Семен Семенович низко поклонился Маше, и пенсне слетело с переносицы.
Смущенная и счастливая, стояла перед ним Маша. Ей было радостно, что Семен Семенович сказал столько хорошего о ней и что это слышал Владимир, и в то же время она сгорала от стыда, и ей хотелось убежать.
Дорогой Маша рассказывала, как ей удалось связать так много снопов. Девушка из ее звена выравнивала валки скошенной ржи. Другая раскладывала перевясла из мягкой соломы. Маша брала перевясло в правую руку, быстрым движением просовывала его под охапку ржи и скручивала перевясло, прижимая коленом хрустящий сноп.
Девушки, помогавшие Маше, пели, но она не могла присоединиться к ним: ничем нельзя было нарушать ритм дыхания. Она наклонялась, обнимала руками горячую от солнца солому, скручивала перевясло и, связав сноп, передвигалась на коленях по жесткой, колючей стерне с новым перевяслом в руке.
Владимир видел этот жаркий августовский день, неутомимые руки, мелькающие над снопами, строгое лицо Маши, полураскрытый в напряженном дыхании рот…
В районе была созвана конференция, на которой Маша выступила с докладом о своем методе сноповязания.
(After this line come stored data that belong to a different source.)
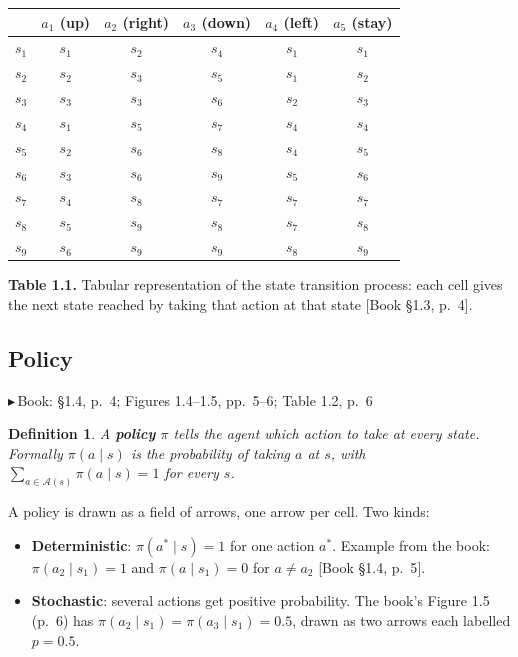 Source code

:\documentclass[11pt, letterpaper]{article}
\theoremstyle{runin}
\newtheorem*{definition}{Definition}
\theoremstyle{runinplain}
\theoremstyle{remark}
\newcommand{\Aspace}{\mathcal{A}}
\newcommand{\bk}[1]{{\color{bookblue}\small$\blacktriangleright$\,\textsf{Book: #1}}}
\newcommand{\bkin}[1]{{\color{bookblue}\small[\textsf{Book #1}]}}
\begin{document}
\begin{table}[htbp]\centering\footnotesize
\begin{tabular}{@{}l|ccccc@{}}
\toprule
 & $a_1$ (up) & $a_2$ (right) & $a_3$ (down) & $a_4$ (left) & $a_5$ (stay)\\
\midrule
$s_1$ & $s_1$ & $s_2$ & $s_4$ & $s_1$ & $s_1$\\
$s_2$ & $s_2$ & $s_3$ & $s_5$ & $s_1$ & $s_2$\\
$s_3$ & $s_3$ & $s_3$ & $s_6$ & $s_2$ & $s_3$\\
$s_4$ & $s_1$ & $s_5$ & $s_7$ & $s_4$ & $s_4$\\
$s_5$ & $s_2$ & $s_6$ & $s_8$ & $s_4$ & $s_5$\\
$s_6$ & $s_3$ & $s_6$ & $s_9$ & $s_5$ & $s_6$\\
$s_7$ & $s_4$ & $s_8$ & $s_7$ & $s_7$ & $s_7$\\
$s_8$ & $s_5$ & $s_9$ & $s_8$ & $s_7$ & $s_8$\\
$s_9$ & $s_6$ & $s_9$ & $s_9$ & $s_8$ & $s_9$\\
\bottomrule
\end{tabular}\par\smallskip
{\footnotesize\textbf{Table 1.1.} Tabular representation of the state transition process: each cell gives
the next state reached by taking that action at that state \bkin{\S1.3, p.~4}.}
\end{table}


\subsection{Policy}

\bk{\S1.4, p.~4; Figures 1.4--1.5, pp.~5--6; Table 1.2, p.~6}

\begin{definition}
A \textbf{policy} $\pi$ tells the agent which action to take at every state.
Formally $\pi(a\mid s)$ is the probability of taking $a$ at $s$, with
$\sum_{a\in\Aspace(s)}\pi(a\mid s)=1$ for every $s$.
\end{definition}

A policy is drawn as a field of arrows, one arrow per cell. Two kinds:

\begin{itemize}
  \item \textbf{Deterministic}: $\pi(a^*\mid s)=1$ for one action $a^*$. Example
        from the book: $\pi(a_2\mid s_1)=1$ and $\pi(a\mid s_1)=0$ for $a\neq a_2$
        \bkin{\S1.4, p.~5}.
  \item \textbf{Stochastic}: several actions get positive probability. The book's
        Figure 1.5 (p.~6) has $\pi(a_2\mid s_1)=\pi(a_3\mid s_1)=0.5$, drawn as two
        arrows each labelled $p=0.5$.
\end{itemize}
\end{document}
Она стала известной не только по всему району, но и по всей области, ее снимали кинооператоры, интервьюировали корреспонденты, расспрашивали писатели, рисовали художники, и она почувствовала, что жить на земле необыкновенно интересно…
Владимир слушал ее взволнованный рассказ и думал:
«Да, она нашла свое место на земле и никуда не уйдет отсюда, как никуда не уйдет вот та береза, что стоит на пригорке», – и он с грустью подумал, что дороги их разошлись в разные стороны и никогда не сойдутся.
Анна Кузьминична в десятый раз подогревала самовар, а сына все не было. Давно остыли пирожки. Анне Кузьминичне было обидно, что все ее труды остались незамеченными, неоцененными, что она одна в доме.
Белая курица со связанными лапками лежала на полу и, не ведая своей участи, спокойно посматривала рубиновыми глазами на Анну Кузьминичну, в ожидании, что она возьмет ее в свои ласковые руки, проверит, есть ли яйцо, и снова отнесет в теплый курятник. Анна Кузьминична отвернулась: ей было тяжело смотреть на обреченную птицу.
Можно было бы подождать Владимира, но Анна Кузьминична не хотела обременять сына неприятным для него делом. Владимир и на охоту ходил не ради того, чтобы убить тетерева или вальдшнепа, а ради того, чтобы постоять в лесу на закате, послушать вечернюю благостную тишину: в такие минуты приходили большие и волнующие мысли.
Николая Андреевича не было дома: он рано уходил в правление колхоза. Анна Кузьминична решила пойти к брату, Тарасу Кузьмичу, оделась и взяла курицу, и птица, почувствовав прикосновение ласковых ее рук, весело забормотала что-то.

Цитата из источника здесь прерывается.